O bispo das Forças Armadas, D. Rui Valério, considera que o ataque contra a sede do grupo humorístico brasileiro Porta dos Fundos por parte de um grupo fundamentalista na sequência de um filme de Natal que retrata Jesus Cristo como homossexual representa “o fracasso do diálogo”. Em entrevista à Rádio Observador no programa Direto ao Assunto na manhã desta segunda-feira, o bispo português lamentou a “reação violenta” ao especial de Natal intitulado “A Primeira Tentação de Cristo” — e, embora classifique o filme como “de mau gosto“, lembrou que as críticas à figura de Jesus não são uma novidade e têm de ser tomadas “na sua justa medida e com justos critérios”.
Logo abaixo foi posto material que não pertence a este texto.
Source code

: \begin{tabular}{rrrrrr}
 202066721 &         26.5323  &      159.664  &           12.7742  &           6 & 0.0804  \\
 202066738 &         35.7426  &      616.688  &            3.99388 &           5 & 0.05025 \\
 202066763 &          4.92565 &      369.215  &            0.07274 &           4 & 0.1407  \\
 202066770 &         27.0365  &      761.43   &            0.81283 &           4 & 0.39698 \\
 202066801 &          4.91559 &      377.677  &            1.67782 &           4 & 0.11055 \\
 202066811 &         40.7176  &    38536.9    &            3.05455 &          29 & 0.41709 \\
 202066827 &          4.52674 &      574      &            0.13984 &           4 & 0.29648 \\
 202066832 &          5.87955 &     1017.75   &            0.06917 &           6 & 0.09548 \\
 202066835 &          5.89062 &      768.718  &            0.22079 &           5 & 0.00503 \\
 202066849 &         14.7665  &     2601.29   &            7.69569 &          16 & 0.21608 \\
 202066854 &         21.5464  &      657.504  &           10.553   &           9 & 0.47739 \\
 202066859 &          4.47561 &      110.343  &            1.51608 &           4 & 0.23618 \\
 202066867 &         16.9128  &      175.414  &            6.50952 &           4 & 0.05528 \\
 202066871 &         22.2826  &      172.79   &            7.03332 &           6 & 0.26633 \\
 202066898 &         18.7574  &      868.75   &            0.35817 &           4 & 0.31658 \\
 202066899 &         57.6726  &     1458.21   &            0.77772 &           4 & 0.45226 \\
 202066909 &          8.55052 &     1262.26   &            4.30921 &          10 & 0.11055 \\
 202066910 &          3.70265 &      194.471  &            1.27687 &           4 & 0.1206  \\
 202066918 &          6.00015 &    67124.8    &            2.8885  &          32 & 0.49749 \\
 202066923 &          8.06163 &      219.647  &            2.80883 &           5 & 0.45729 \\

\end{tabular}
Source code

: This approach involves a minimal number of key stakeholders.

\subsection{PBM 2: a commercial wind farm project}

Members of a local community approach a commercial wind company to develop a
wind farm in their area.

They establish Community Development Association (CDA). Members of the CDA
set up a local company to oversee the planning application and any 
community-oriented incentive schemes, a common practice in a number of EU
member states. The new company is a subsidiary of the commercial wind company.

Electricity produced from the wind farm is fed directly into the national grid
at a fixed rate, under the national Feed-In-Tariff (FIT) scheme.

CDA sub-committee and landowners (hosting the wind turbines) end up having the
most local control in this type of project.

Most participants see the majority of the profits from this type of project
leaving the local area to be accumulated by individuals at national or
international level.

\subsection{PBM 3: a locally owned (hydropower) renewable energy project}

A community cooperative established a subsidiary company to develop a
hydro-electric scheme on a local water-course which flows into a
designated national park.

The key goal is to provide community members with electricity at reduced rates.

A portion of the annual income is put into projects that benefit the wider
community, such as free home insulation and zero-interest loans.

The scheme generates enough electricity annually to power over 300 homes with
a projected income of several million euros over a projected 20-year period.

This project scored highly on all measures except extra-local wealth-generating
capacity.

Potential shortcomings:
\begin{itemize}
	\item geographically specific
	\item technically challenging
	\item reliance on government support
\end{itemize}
Bispo das Forças Armadas não gostou do filme, ms condena ataque violento à sede da Porta dos Fundos

Assumindo que ainda não viu o filme, distribuído pela Netflix, D. Rui Valério comentou com base nos “ecos” que lhe têm chegado. “Em primeiro lugar, se foi uma crítica relativamente à figura de Jesus, em que se pôs a ridículo a figura de Jesus, nada de novo debaixo do Sol. Já os Evangelhos atestam que no seu tempo era acusado de tudo e de mais alguma coisa. Era amigo dos publicanos, foi acusado de se embriagar, de ser amigo de mulheres de má vida”, afirmou o bispo. “Agora, aquela associação com pessoas concretas, que é os homossexuais, penso que foi um bocadinho de mau gosto. Deveria haver uma delicadeza por parte de quem fez.”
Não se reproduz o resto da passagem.